RENSLOW: US Open truly open to all
Open [oh-puhn] – Available; obtainable.
The hats are woven with a company logo. The shirts have at least one vendor’s crest on the chest and perhaps a second or third on the sleeves. Signage is draped on the grandstands bearing the names of America’s largest companies, while retailers have large tents filled with millions of dollars in product for sale.
Our game has become much more commercial and there are plusses and minuses to this marketability. For the better, more and more people are being exposed to the game and its top players, yet sometimes it looks like NASCAR or a minor league baseball park.
Thankfully, it hasn’t changed the heart of the game. You stand or fall on your own merits. The professionals don’t get paid unless they play well. One can even play on many of same golf courses they do. In fact, this week’s site is available to the public the other 51 weeks out of the year.
A significant number of golf’s 30 million players around the country (professional and amateur) are what we call “purists.” those who keep the game’s origins in the forefront.
This is not necessarily an old-fashioned point of view. Styles of apparel can change, golf courses will be updated or renovated, and improvements will be made in equipment, but the desire to find the best player is timeless.

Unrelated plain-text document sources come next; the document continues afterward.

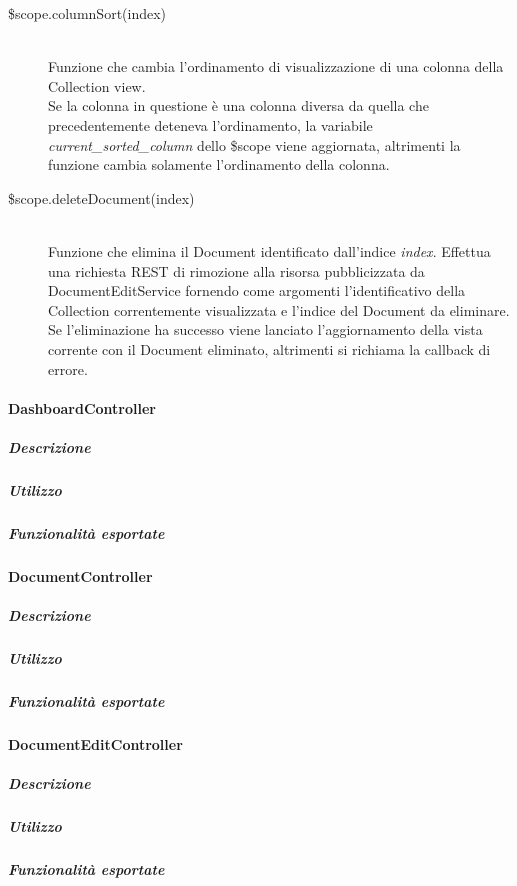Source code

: \begin{description}
 \item[\$scope.columnSort(index)] \hfill \\
 Funzione che cambia l'ordinamento di visualizzazione di una colonna della Collection view. \\
 Se la colonna in questione è una colonna diversa da quella che precedentemente deteneva l'ordinamento,
 la variabile \emph{current\_sorted\_column} dello \$scope viene aggiornata, altrimenti la funzione cambia solamente
 l'ordinamento della colonna.
 
 \item[\$scope.deleteDocument(index)] \hfill \\
 Funzione che elimina il Document identificato dall'indice \emph{index}. Effettua una richiesta REST di rimozione alla risorsa
 pubblicizzata da DocumentEditService fornendo come argomenti l'identificativo della Collection correntemente visualizzata e l'indice
 del Document da eliminare. \\
 Se l'eliminazione ha successo viene lanciato l'aggiornamento della vista corrente con il Document eliminato, altrimenti si
 richiama la callback di errore.
 
 
\end{description}


\paragraph{DashboardController}
\subparagraph{Descrizione}

\subparagraph{Utilizzo}

\subparagraph{Funzionalità esportate}

\paragraph{DocumentController}
\subparagraph{Descrizione}

\subparagraph{Utilizzo}

\subparagraph{Funzionalità esportate}

\paragraph{DocumentEditController}
\subparagraph{Descrizione}

\subparagraph{Utilizzo}

\subparagraph{Funzionalità esportate}


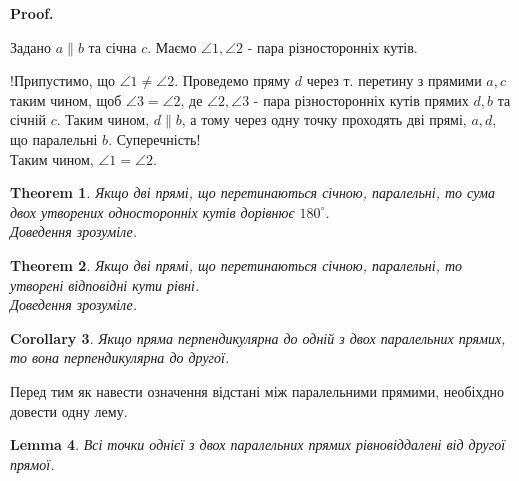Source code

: \documentclass[a4paper, 10pt]{article}
\makeatletter
\def\qed{$\blacksquare$}
\theoremstyle{theoremdd}
\newtheorem{theorem}{Theorem}[subsection]
\theoremstyle{theoremdd}
\theoremstyle{theoremdd}
\theoremstyle{theoremdd}
\theoremstyle{theoremdd}
\theoremstyle{theoremdd}
\theoremstyle{theoremdd}
\theoremstyle{theoremdd}
\newtheorem{lemma}[theorem]{Lemma}
\theoremstyle{theoremdd}
\newtheorem{corollary}[theorem]{Corollary}
\renewenvironment{proof}[1][Proof.\\]{\par
\pushQED{\hfill \qed}%
\normalfont \topsep6\p@\@plus6\p@\relax
\trivlist
\item\relax
{\bfseries
#1\@addpunct{.}}\hspace\labelsep\ignorespaces
}{%
\popQED\endtrivlist\@endpefalse
}
\makeatother
\begin{document}
\begin{proof}
Задано $a \parallel b$ та січна $c$. Маємо $\angle 1, \angle 2$ - пара різносторонніх кутів.
\begin{figure}[H]
\centering
{}
\end{figure}
!Припустимо, що $\angle 1 \neq \angle 2$. Проведемо пряму $d$ через т. перетину з прямими $a,c$ таким чином, щоб $\angle 3 = \angle 2$, де $\angle 2, \angle 3$ - пара різносторонніх кутів прямих $d,b$ та січній $c$. Таким чином, $d \parallel b$, а тому через одну точку проходять дві прямі, $a,d$, що паралельні $b$. Суперечність!\\
Таким чином, $\angle 1 = \angle 2$.
\end{proof}

\begin{theorem}
Якщо дві прямі, що перетинаються січною, паралельні, то сума двох утворених односторонніх кутів дорівнює $180^\circ$.\\
\textit{Доведення зрозуміле.}
\end{theorem}

\begin{theorem}
Якщо дві прямі, що перетинаються січною, паралельні, то утворені відповідні кути рівні.\\
\textit{Доведення зрозуміле.}
\end{theorem}

\begin{corollary}
Якщо пряма перпендикулярна до одній з двох паралельних прямих, то вона перпендикулярна до другої.
\end{corollary}

Перед тим як навести означення відстані між паралельними прямими, необіхдно довести одну лему.
\begin{lemma}
Всі точки однієї з двох паралельних прямих рівновіддалені від другої прямої.
\end{lemma}
\end{document}
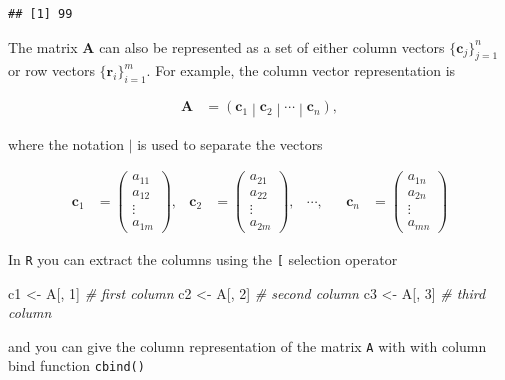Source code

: \documentclass[
]{book}
\newenvironment{Shaded}{\begin{snugshade}}{\end{snugshade}}
\newcommand{\CommentTok}[1]{\textcolor[rgb]{0.56,0.35,0.01}{\textit{#1}}}
\newcommand{\DecValTok}[1]{\textcolor[rgb]{0.00,0.00,0.81}{#1}}
\newcommand{\NormalTok}[1]{#1}
\newcommand{\StringTok}[1]{\textcolor[rgb]{0.31,0.60,0.02}{#1}}
\theoremstyle{definition}
\theoremstyle{definition}
\theoremstyle{definition}
\theoremstyle{definition}
\theoremstyle{remark}
\begin{document}
\begin{verbatim}
## [1] 99
\end{verbatim}

The matrix \(\mathbf{A}\) can also be represented as a set of either column vectors \(\{\mathbf{c}_j \}_{j=1}^n\) or row vectors \(\{\mathbf{r}_i \}_{i=1}^m\). For example, the column vector representation is

\[
\begin{aligned}
\mathbf{A} & = \left( \mathbf{c}_{1} \middle| \mathbf{c}_{2} \middle| \cdots \middle| \mathbf{c}_{n} \right),
\end{aligned}
\]

where the notation \(|\) is used to separate the vectors

\[
\begin{aligned}
\mathbf{c}_1 & = \begin{pmatrix} a_{11} \\ a_{12} \\ \vdots \\ a_{1m}
\end{pmatrix},
& \mathbf{c}_2 & = \begin{pmatrix} a_{21} \\ a_{22} \\ \vdots \\ a_{2m}
\end{pmatrix}, 
& \cdots, &
& \mathbf{c}_n & = \begin{pmatrix} a_{1n} \\ a_{2n} \\ \vdots \\ a_{mn}
\end{pmatrix}
\end{aligned}
\]

In \texttt{R} you can extract the columns using the \texttt{{[}} selection operator

\begin{Shaded}
\begin{Highlighting}[]
\NormalTok{c1 <-}\StringTok{ }\NormalTok{A[, }\DecValTok{1}\NormalTok{] }\CommentTok{# first column}
\NormalTok{c2 <-}\StringTok{ }\NormalTok{A[, }\DecValTok{2}\NormalTok{] }\CommentTok{# second column}
\NormalTok{c3 <-}\StringTok{ }\NormalTok{A[, }\DecValTok{3}\NormalTok{] }\CommentTok{# third column}
\end{Highlighting}
\end{Shaded}

and you can give the column representation of the matrix \texttt{A} with with column bind function \texttt{cbind()}
\end{document}
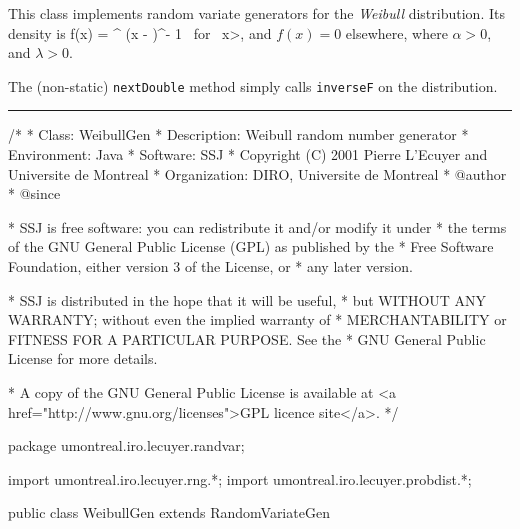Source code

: 
This class implements random variate generators for the 
{\em Weibull\/} distribution. Its density is
\eq
   f(x) = \alpha\lambda^{\alpha} (x - \delta)^{\alpha - 1}
          \qquad\mbox{ for }  x>\delta,   
\endeq
and $f(x)=0$ elsewhere, where $\alpha > 0$, and $\lambda > 0$.

The (non-static) \texttt{nextDouble} method simply calls \texttt{inverseF} on the
distribution.

\bigskip\hrule

\begin{code}
\begin{hide}
/*
 * Class:        WeibullGen
 * Description:  Weibull random number generator
 * Environment:  Java
 * Software:     SSJ 
 * Copyright (C) 2001  Pierre L'Ecuyer and Universite de Montreal
 * Organization: DIRO, Universite de Montreal
 * @author       
 * @since

 * SSJ is free software: you can redistribute it and/or modify it under
 * the terms of the GNU General Public License (GPL) as published by the
 * Free Software Foundation, either version 3 of the License, or
 * any later version.

 * SSJ is distributed in the hope that it will be useful,
 * but WITHOUT ANY WARRANTY; without even the implied warranty of
 * MERCHANTABILITY or FITNESS FOR A PARTICULAR PURPOSE.  See the
 * GNU General Public License for more details.

 * A copy of the GNU General Public License is available at
   <a href="http://www.gnu.org/licenses">GPL licence site</a>.
 */
\end{hide}
package umontreal.iro.lecuyer.randvar;\begin{hide}
import umontreal.iro.lecuyer.rng.*;
import umontreal.iro.lecuyer.probdist.*;
\end{hide}

public class WeibullGen extends RandomVariateGen \begin{hide} {
   private double alpha = -1.0;
   private double lambda = -1.0;
   private double delta = -1.0;
\end{hide}\end{code}


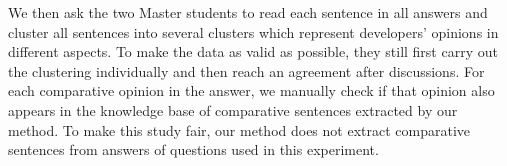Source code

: \begin{comment}
\textcolor{red}{CCY: There are two options for this experiment, one is the user study for comparison, and the other is to semi-automatically find that how many comparative opinions in original answers have counterparts in our model.}

\textcolor{blue}{
I feel the second option would be easier and should be sufficient. 
Basically, we collect ground truth from explicit comparison posts, and use the ground-truth to evaluate our comparison sentence results.}

\textcolor{blue}{
One question, do we compare the ground-truth sentences and the extracted sentences at the sentence level or at the cluster level, or both?
The section ``Accuracy of Clustering Comparative Opinions'' somehow shows the usefulness of the clusters.
Do we have any evaluation of the usefulness of individual comparison sentences extracted?
If not, maybe here is a good place to evaluate the usefulness of individual comparison sentences extracted?}


We ask the 8 Master students mentioned in Section~\ref{sec:clusterEvaluate} to mark three metrics for each question on 5-point likert scale (1 being the worst and 5 being the best), i.e., \textcolor{red}{completeness and satisfaction ??Anything more?}, after inspecting the information in our model and reading the original question answers.	
\end{comment}

We then ask the two Master students to read each sentence in all answers and cluster all sentences into several clusters which represent developers' opinions in different aspects.
To make the data as valid as possible, they still first carry out the clustering individually and then reach an agreement after discussions.
For each comparative opinion in the answer, we manually check if that opinion also appears in the knowledge base of comparative sentences extracted by our method.
To make this study fair, our method does not extract comparative sentences from answers of questions used in this experiment.	
\begin{comment}
\textcolor{red}{\textbf{Do next few sentences sound reasonable?}}
Some comparative sentences from different answers actually share the same meaning such as \textcolor{red}{\textit{A??} is faster than \textit{B??} (post can transmit a larger amount of information than get)} and \textcolor{red}{\textit{B??} is slower than \textit{A??} (post has more capacity it can transfer more data than get)}.
We manually cluster all comparative sentences into different opinions.
And for each comparative opinion, we manually check if that opinion also appears in results from our model, and vice versa.
Note that to keep fair, our model will not extract comparative sentences from  those answers mentioned in this experiment.	
\end{comment}

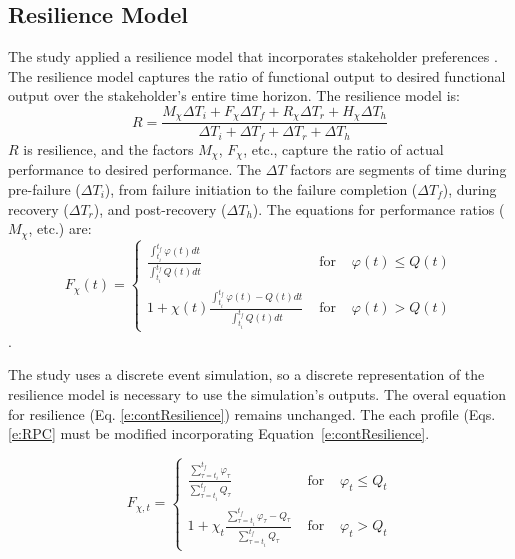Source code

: \documentclass[preprint,12pt]{elsarticle}
\begin{document}
\subsection{Resilience Model}

The study applied a resilience model that incorporates
stakeholder preferences \cite{Ayyub2014a,Emanuel2017,Emanuel2018}.
The resilience model captures the ratio of functional
output to desired functional output over the stakeholder's entire time
horizon. The resilience model is:
\begin{equation}
  \label{e:contResilience}
    R = \frac{M_{\chi} \Delta T_i + F_{\chi} \Delta T_f + R_{\chi}
    \Delta T_r + H_{\chi} \Delta T_h}
  {\Delta T_i + \Delta T_f + \Delta T_r + \Delta T_h}
\end{equation}
$R$ is resilience, and the factors $M_{\chi}$, $F_{\chi}$, etc.,
capture the ratio of actual performance to desired performance. The
$\Delta T$ factors are segments of time during pre-failure ($\Delta
T_i$), from failure initiation to the failure completion ($\Delta
T_f$), during recovery ($\Delta T_r$), and post-recovery ($\Delta
T_h$).  The equations for performance ratios ($M_{\chi}$, etc.) are:
\begin{equation}
  \label{e:RPC}
  F_{\chi}(t) = \left\{\begin{array}{lcr}
      \frac{\displaystyle\int_{t_i}^{t_f}\varphi(t)dt}{\displaystyle\int_{t_i}^{t_f}Q(t)dt}
      & \text{ for } & \varphi(t) \leq Q(t) \\
      1 + \chi(t)
      \frac{\displaystyle\int_{t_i}^{t_f}\varphi(t)-Q(t)dt}{\displaystyle\int_{t_i}^{t_f}Q(t)dt}
      & \text{ for } & \varphi(t) > Q(t)
      \end{array}\right.
\end{equation}.


The study uses a discrete event simulation, so a discrete
representation of the resilience model is necessary to use the
simulation's outputs. The overal equation for resilience
(Eq. \ref{e:contResilience}) remains unchanged. The 
each profile (Eqs. \ref{e:RPC} must be modified incorporating
Equation~\ref{e:contResilience}.

\begin{equation}
% 
% 
  \label{e:RPD}
  F_{\chi,t} = \left\{\begin{array}{lcr}
    \frac{\displaystyle\sum_{\tau=t_{i}}^{t_f}\varphi_{\tau}}{\displaystyle\sum_{\tau=t_i}^{t_f}Q_{\tau}}
    & \text{ for } &
    \varphi_{t} \leq Q_t \\
      1 + \chi_t
      \frac{\displaystyle\sum_{\tau = t_i}^{t_f}\varphi_{\tau}-Q_{\tau}}{\displaystyle\sum_{\tau = t_i}^{t_f}Q_{\tau}}
      & \text{ for } &
      \varphi_{t} > Q_{t}
  \end{array}\right.
\end{equation}
\end{document}
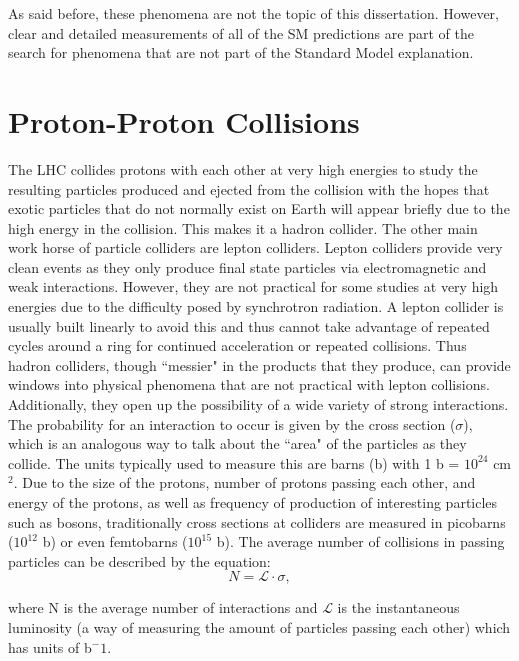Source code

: As said before, these phenomena are not the topic of this dissertation. However, clear and detailed measurements of all of the SM predictions are part of the search for phenomena that are not part of the Standard Model explanation.

	\section{Proton-Proton Collisions} 
	\label{sec:pp_collisions}         
The LHC collides protons with each other at very high energies to study the resulting particles produced and ejected from the collision with the hopes that exotic particles that do not normally exist on Earth will appear briefly due to the high energy in the collision. This makes it a hadron collider. The other main work horse of particle colliders are lepton colliders. Lepton colliders provide very clean events as they only produce final state particles via electromagnetic and weak interactions. However, they are not practical for some studies at very high energies due to the difficulty posed by synchrotron radiation. A lepton collider is usually built linearly to avoid this and thus cannot take advantage of repeated cycles around a ring for continued acceleration or repeated collisions. Thus hadron colliders, though ``messier" in the products that they produce, can provide windows into physical phenomena that are not practical with lepton collisions. Additionally, they open up the possibility of a wide variety of strong interactions.\\

The probability for an interaction to occur is given by the cross section ($\sigma$), which is an analogous way to talk about the ``area" of the particles as they collide. The units typically used to measure this are barns (b) with 1 b = $10^{24}$ cm$^2$.  Due to the size of the protons, number of protons passing each other, and energy of the protons, as well as frequency of production of interesting particles such as bosons, traditionally cross sections at colliders are measured in picobarns ($10^{12}$ b) or even femtobarns ($10^{15}$ b). The average number of collisions in passing particles can be described by the equation:
\begin{equation}
\label{eq:lumi_xsec_relationship}
N = \mathcal{L} \cdot \sigma ,
\end{equation}

where N is the average number of interactions and $\mathcal{L}$ is the instantaneous luminosity (a way of measuring the amount of particles passing each other) which has units of b$^-1$.\\

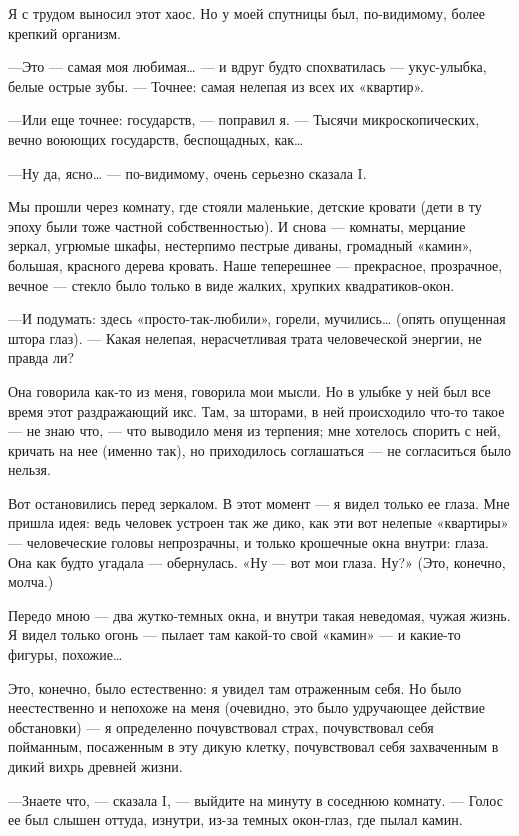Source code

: \documentclass[11pt,openany]{book}
\begin{document}
Я с трудом выносил этот хаос. Но у моей спутницы был, по-видимому, более крепкий организм.

---Это --- самая моя любимая\ldots{} --- и вдруг будто спохватилась --- укус-улыбка, белые острые зубы. --- Точнее: самая нелепая из всех их «квартир».

---Или еще точнее: государств, --- поправил я. --- Тысячи микроскопических, вечно воюющих государств, беспощадных, как\ldots{}

---Ну да, ясно\ldots{} --- по-видимому, очень серьезно сказала I.

Мы прошли через комнату, где стояли маленькие, детские кровати (дети в ту эпоху были тоже частной собственностью). И снова --- комнаты, мерцание зеркал, угрюмые шкафы, нестерпимо пестрые диваны, громадный «камин», большая, красного дерева кровать. Наше теперешнее --- прекрасное, прозрачное, вечное --- стекло было только в виде жалких, хрупких квадратиков-окон.

---И подумать: здесь «просто-так-любили», горели, мучились\ldots{} (опять опущенная штора глаз). --- Какая нелепая, нерасчетливая трата человеческой энергии, не правда ли?

Она говорила как-то из меня, говорила мои мысли. Но в улыбке у ней был все время этот раздражающий икс. Там, за шторами, в ней происходило что-то такое --- не знаю что, --- что выводило меня из терпения; мне хотелось спорить с ней, кричать на нее (именно так), но приходилось соглашаться --- не согласиться было нельзя.

Вот остановились перед зеркалом. В этот момент --- я видел только ее глаза. Мне пришла идея: ведь человек устроен так же дико, как эти вот нелепые «квартиры» --- человеческие головы непрозрачны, и только крошечные окна внутри: глаза. Она как будто угадала --- обернулась. «Ну --- вот мои глаза. Ну?» (Это, конечно, молча.)

Передо мною --- два жутко-темных окна, и внутри такая неведомая, чужая жизнь. Я видел только огонь --- пылает там какой-то свой «камин» --- и какие-то фигуры, похожие\ldots{}

Это, конечно, было естественно: я увидел там отраженным себя. Но было неестественно и непохоже на меня (очевидно, это было удручающее действие обстановки) --- я определенно почувствовал страх, почувствовал себя пойманным, посаженным в эту дикую клетку, почувствовал себя захваченным в дикий вихрь древней жизни.

---Знаете что, --- сказала I, --- выйдите на минуту в соседнюю комнату. --- Голос ее был слышен оттуда, изнутри, из-за темных окон-глаз, где пылал камин.
\end{document}
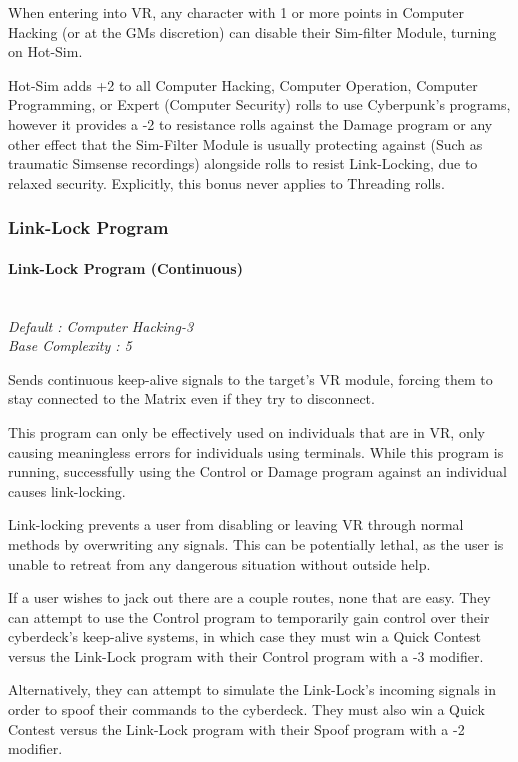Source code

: \begin{multicols}{3}
	When entering into VR, any character with 1 or more points in Computer Hacking (or at the GMs discretion) can disable their Sim-filter Module, turning on Hot-Sim. 
	
	Hot-Sim adds +2 to all Computer Hacking, Computer Operation, Computer Programming, or Expert (Computer Security) rolls to use Cyberpunk's programs, however it provides a -2 to resistance rolls against the Damage program or any other effect that the Sim-Filter Module is usually protecting against (Such as traumatic Simsense recordings) alongside rolls to resist Link-Locking, due to relaxed security. Explicitly, this bonus never applies to Threading rolls.
	
	\subsubsection{Link-Lock Program}
	
	\paragraph{Link-Lock Program (Continuous)}
	
	\textit{\textcolor{NavyBlue}{\\Default : Computer Hacking-3\\
			Base Complexity : 5}}
	
	Sends continuous keep-alive signals to the target’s VR module, forcing them to stay connected to the Matrix even if they try to disconnect. 
	
	This program can only be effectively used on individuals that are in VR, only causing meaningless errors for individuals using terminals. While this program is running, successfully using the Control or Damage program against an individual causes link-locking. 
	
	Link-locking prevents a user from disabling or leaving VR through normal methods by overwriting any signals. This can be potentially lethal, as the user is unable to retreat from any dangerous situation without outside help.
	
	If a user wishes to jack out there are a couple routes, none that are easy. They can attempt to use the Control program to temporarily gain control over their cyberdeck's keep-alive systems, in which case they must win a Quick Contest versus the Link-Lock program with their Control program with a -3 modifier.
	
	Alternatively, they can attempt to simulate the Link-Lock's incoming signals in order to spoof their commands to the cyberdeck. They must also win a Quick Contest versus the Link-Lock program with their Spoof program with a -2 modifier.
	

\end{multicols}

Toward that end, each year the United States Golf Association (USGA) hosts an event to find golf’s best player, no matter their name or background. It is known as the United States Open Championship and it is truly that; open. Virtually any legitimate player, from anywhere, professional or amateur, rich or poor, can attempt to qualify and play in this Open Championship.
With records going to back to the 16th century and rules (needed for competition) developed in the 18th century, these open championships have been held for nearly 150 years.
Today, the USGA, committed to amateur golf, continues to provide this platform, our national championship. As a reminder from last week, professionals and amateurs alike may enter a local qualifying. Those who play well move on to a regional qualifier where only the top players will earn their spot to compete in the championship, which started Thursday at Erin Hills Golf Course in Erin, Wisconsin.
The U.S. Open Championship is available to all comers, staying true to our traditions and rewarding those who can rise to the occasion. Of the thousands who filled out their entry form and teed it up in local qualifying, only a few dozen of these earned a starting time amongst the tour’s proven players.
As you will see on your television screen this weekend (on FS1 and Fox), a U.S. Open golf course is not for the faint of heart. Some time ago, one participant expressed is dissatisfaction that the USGA was “trying to embarrass the best players in the world.”
The memorable response from the USGA’s, Sandy Tatum, “We’re not trying to embarrass the best players in the world. We’re trying to identify them.”